Hofreiter sagt in dem Ausschnitt: „Wenn man es böse ausdrücken will, kann man verstehen, dass diese Regierung agiert, wie sie agiert. Nämlich wenn es wieder demokratische, völlig freie und faire Wahlen auch im Vorfeld gäbe und eine unabhängige Justiz, ist die Wahrscheinlichkeit hoch, dass ein Teil der im Moment handelnden Personen am Ende vor Gericht landen würde, weil sie wie gesagt Milliarden von Euro veruntreut haben.“
Einige Beiträge stellen durch Hashtags wie „#dieampelmussweg“ einen Bezug zur Bundesregierung her. Auch in den Kommentaren beziehen einige das Video auf die deutsche Regierung: „War das ein Geständnis?“ oder „Er hat es verstanden, ich bin mir nur nicht sicher, ob er weiß, dass er dazu gehört!“
Der Hintergrund von Hofreiters Aussage ist jedoch ein anderer.

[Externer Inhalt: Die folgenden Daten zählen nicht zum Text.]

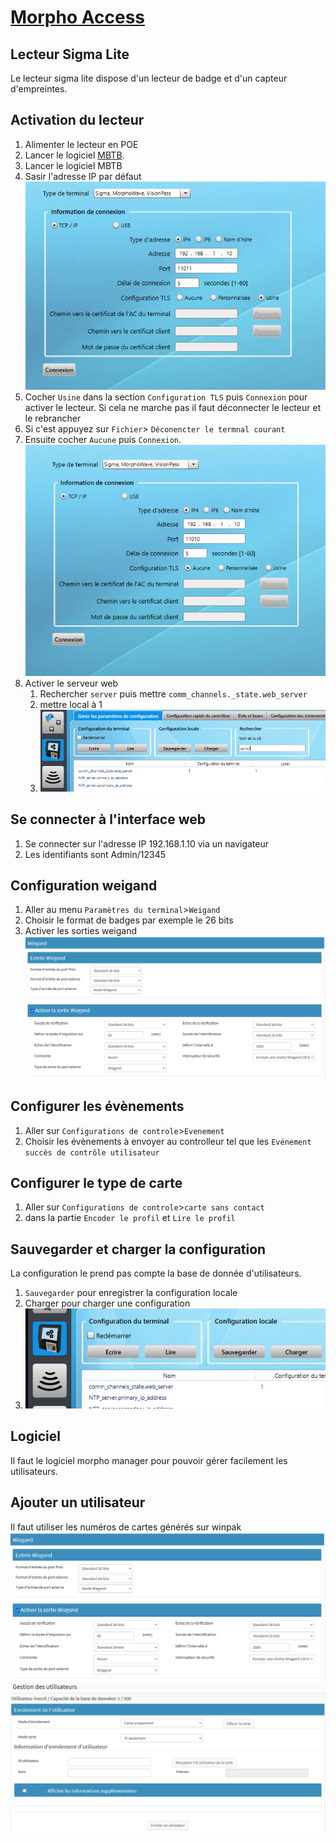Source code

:# [Morpho Access](readme.md)

## Lecteur Sigma Lite

Le lecteur sigma lite dispose d'un lecteur de badge et d'un capteur d'empreintes.

## Activation du lecteur

1. Alimenter le lecteur en POE
2. Lancer le logiciel [MBTB](https://www.biotime-technology.com/wxcvbn/MBTB_4.6.13.zip).
3. Lancer le logiciel MBTB
4. Sasir l'adresse IP par défaut ![sigma01](img/sigmalite01.png)
5. Cocher ``Usine`` dans la section ``Configuration TLS`` puis ``Connexion`` pour activer le lecteur. Si cela ne marche pas il faut déconnecter le lecteur et le rebrancher
6. Si c'est appuyez sur ``Fichier``> ``Déconencter le termnal courant``
7. Ensuite cocher ``Aucune`` puis ``Connexion``. ![sigma01](img/sigmalite02.png)
8. Activer le serveur web
   1. Rechercher ``server`` puis mettre ``comm_channels._state.web_server``
   2. mettre local à 1
   3. ![sigma01](img/sigmalite03.png)

## Se connecter à l'interface web

1. Se connecter sur l'adresse IP 192.168.1.10 via un navigateur
2. Les identifiants sont Admin/12345

## Configuration weigand

1. Aller au menu ``Paramètres du terminal``>``Weigand``
2. Choisir le format de badges par exemple le 26 bits
3. Activer les sorties weigand ![alt text](img/sigmalite05.png)

## Configurer les évènements

1. Aller sur ``Configurations de controle``>``Evenement``
2. Choisir les évènements à envoyer au controlleur tel que les ``Evénement succès de contrôle utilisateur``

## Configurer le type de carte

1. Aller sur ``Configurations de controle``>``carte sans contact``
2. dans la partie ``Encoder le profil`` et ``Lire le profil``

## Sauvegarder et charger la configuration

La configuration le prend pas compte la base de donnée d'utilisateurs.

1. ``Sauvegarder`` pour enregistrer la configuration locale
2. Charger pour charger une configuration
3. ![alt text](img/sigmalite06.png)

## Logiciel

Il faut le logiciel morpho manager pour pouvoir gérer facilement les utilisateurs.

## Ajouter un utilisateur

Il faut utiliser les numéros de cartes générés sur winpak 
![alt text](img/sigmalite07.png)
![alt text](img/sigmalite08.png)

In der Podiumsdiskussion mit Anton Hofreiter ging es explizit um Ungarn
Über eine Bilderrückwärtssuche findet sich das Video zu Hofreiters Aussage in voller Länge. Es handelt sich um den gleichen Ausschnitt, der online kursiert, wie am Hintergrund zu erkennen ist. Ursprung ist eine vom Deutschen Bundestag organisierte Podiumsdiskussion mit mehreren Politikern zum Tag der Ein- und Ausblicke. Ab Minute 16 geht es um die ungarische Regierung: Der Moderator stellt Hofreiter die Frage, wie man am besten mit Ungarns Staatschef Viktor Orbán umgehen sollte: „Wie würden Sie ihn einschätzen? Kann man mit dem Reden oder ist der grundsätzlich dagegen?“
Hofreiter, der seit 2021 Vorsitzender des Ausschusses für die Angelegenheiten der Europäischen Union ist, antwortet ausführlich. Er sagt unter anderem, Ungarn müsse sich als Mitglied der Europäischen Union an die gemeinsamen Regeln halten. Wenn die ungarische Regierung „das Geld ungarischer und europäischer Steuerzahler veruntreut“, müsse die EU konsequent Gelder zurückhalten und es brauche entsprechende Verfahren. Anschließend folgt der Ausschnitt, der sich online verbreitet.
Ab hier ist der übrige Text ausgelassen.